Les compagnies aériennes rallongent les trajets pour donner l'impression d'être à l'heure

Plus de 8 vols sur 10 ont vu leurs durées augmenter en dix ans sur RyanAir. Plus de 8 vols sur 10 ont vu leurs durées augmenter en dix ans sur RyanAir.[PASCAL PAVANI / AFP]

La majorité des trajets aériens ont vu leurs durées affichées augmenter en une décennie, en dépit d'avancées technologiques qui auraient dû les réduire.

C'est la conclusion d'une enquête du magazine de voyage britannique «Which?

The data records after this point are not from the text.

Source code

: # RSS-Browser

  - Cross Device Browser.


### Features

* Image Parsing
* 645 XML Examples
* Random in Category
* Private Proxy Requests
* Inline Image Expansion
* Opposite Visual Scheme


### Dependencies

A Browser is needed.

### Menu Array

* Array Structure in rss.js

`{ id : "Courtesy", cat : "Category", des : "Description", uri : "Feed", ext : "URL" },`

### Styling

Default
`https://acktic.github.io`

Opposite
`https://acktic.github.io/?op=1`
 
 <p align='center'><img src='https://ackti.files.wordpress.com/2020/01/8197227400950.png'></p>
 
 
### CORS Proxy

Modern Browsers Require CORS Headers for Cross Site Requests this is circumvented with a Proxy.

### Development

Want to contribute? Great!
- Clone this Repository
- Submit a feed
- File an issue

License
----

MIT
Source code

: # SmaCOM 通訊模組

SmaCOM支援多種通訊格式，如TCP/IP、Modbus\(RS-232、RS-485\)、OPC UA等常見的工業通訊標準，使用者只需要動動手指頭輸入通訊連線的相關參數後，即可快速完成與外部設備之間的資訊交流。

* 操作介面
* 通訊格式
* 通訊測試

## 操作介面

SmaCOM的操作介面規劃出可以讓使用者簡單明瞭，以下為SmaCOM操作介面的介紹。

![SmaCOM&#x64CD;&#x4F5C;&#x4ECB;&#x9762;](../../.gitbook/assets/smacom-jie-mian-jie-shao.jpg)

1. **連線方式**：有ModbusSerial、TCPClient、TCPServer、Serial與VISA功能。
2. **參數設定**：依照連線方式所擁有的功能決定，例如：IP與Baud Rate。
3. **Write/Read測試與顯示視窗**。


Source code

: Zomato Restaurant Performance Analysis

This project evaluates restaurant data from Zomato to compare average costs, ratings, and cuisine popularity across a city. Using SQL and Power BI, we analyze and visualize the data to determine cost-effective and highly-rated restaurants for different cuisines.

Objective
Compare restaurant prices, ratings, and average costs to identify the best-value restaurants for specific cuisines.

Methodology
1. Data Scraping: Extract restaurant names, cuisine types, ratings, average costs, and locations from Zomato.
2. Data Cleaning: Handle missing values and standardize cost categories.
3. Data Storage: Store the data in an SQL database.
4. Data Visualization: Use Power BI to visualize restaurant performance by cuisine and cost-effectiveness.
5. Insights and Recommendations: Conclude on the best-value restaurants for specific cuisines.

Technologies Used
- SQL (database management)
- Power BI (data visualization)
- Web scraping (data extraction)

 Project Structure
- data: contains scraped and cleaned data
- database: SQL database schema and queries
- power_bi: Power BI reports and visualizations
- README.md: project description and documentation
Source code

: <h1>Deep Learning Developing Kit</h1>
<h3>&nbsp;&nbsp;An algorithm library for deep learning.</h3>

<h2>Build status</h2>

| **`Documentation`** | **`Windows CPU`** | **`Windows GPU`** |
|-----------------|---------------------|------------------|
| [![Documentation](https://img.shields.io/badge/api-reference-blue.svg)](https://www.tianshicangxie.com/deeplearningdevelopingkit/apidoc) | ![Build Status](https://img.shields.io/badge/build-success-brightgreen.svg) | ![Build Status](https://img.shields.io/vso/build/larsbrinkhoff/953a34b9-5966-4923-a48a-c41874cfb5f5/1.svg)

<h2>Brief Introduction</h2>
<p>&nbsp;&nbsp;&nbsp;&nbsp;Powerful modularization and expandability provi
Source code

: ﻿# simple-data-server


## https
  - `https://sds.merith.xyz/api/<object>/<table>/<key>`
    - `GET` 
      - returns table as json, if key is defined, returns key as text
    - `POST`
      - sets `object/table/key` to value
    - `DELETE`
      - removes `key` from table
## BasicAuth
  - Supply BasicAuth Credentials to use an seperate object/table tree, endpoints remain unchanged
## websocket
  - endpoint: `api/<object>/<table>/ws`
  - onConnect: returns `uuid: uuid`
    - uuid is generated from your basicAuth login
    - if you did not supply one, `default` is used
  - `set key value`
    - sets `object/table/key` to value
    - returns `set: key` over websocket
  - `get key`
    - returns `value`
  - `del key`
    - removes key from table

Travel», qui accuse les compagnies d'allonger les temps de vol affichés de manière à se prémunir contre d'éventuels retards, qui les obligent à payer des indemnités.

Concrètement, la durée annoncée d'un Londres-New York sur British Airways a ainsi augmenté de 20 minutes, tandis que celle d'un Londres-Newark (New Jersey) sur Virgin Atlantic dépasse de 35 minutes celle d'il y a dix ans. 

Des délais similaires ont été constatés sur la majorité des compagnies testées par le magazine, notamment pour 87% des vols British Airways, 82% des vols RyanAir et 62% des vols easyJet. 

Un phénomène qui explique, selon l'enquête, la promesse récurrente des pilotes d'avions qui, après s'être excusés d'un départ décalé, annoncent qu'ils vont «tenter de rattraper ce retard en vol». En réalité, ce délai, s'il ne dépasse pas une demie heure, avait été anticipé par la compagnie, si bien qu'en volant à la vitesse prévue, l'appareil atterrira à l'heure dite. 

À l'inverse, si le vol ne souffre d'aucun retard au démarrage, les passagers seront retenus inutilement dans l'avion au sol quelques minutes avant le décollage et quelques minutes après l'atterrissage, de manière que leur horaire d'arrivée corresponde à leur billet. 

Cette stratégie a été confirmée au magazine par le professeur de management en transport aérien Keith Mason, mais niée par les compagnies. Celles-ci affirment en effet que cet allongement des trajets est dû à un ralentissement des vols pour économiser du carburant.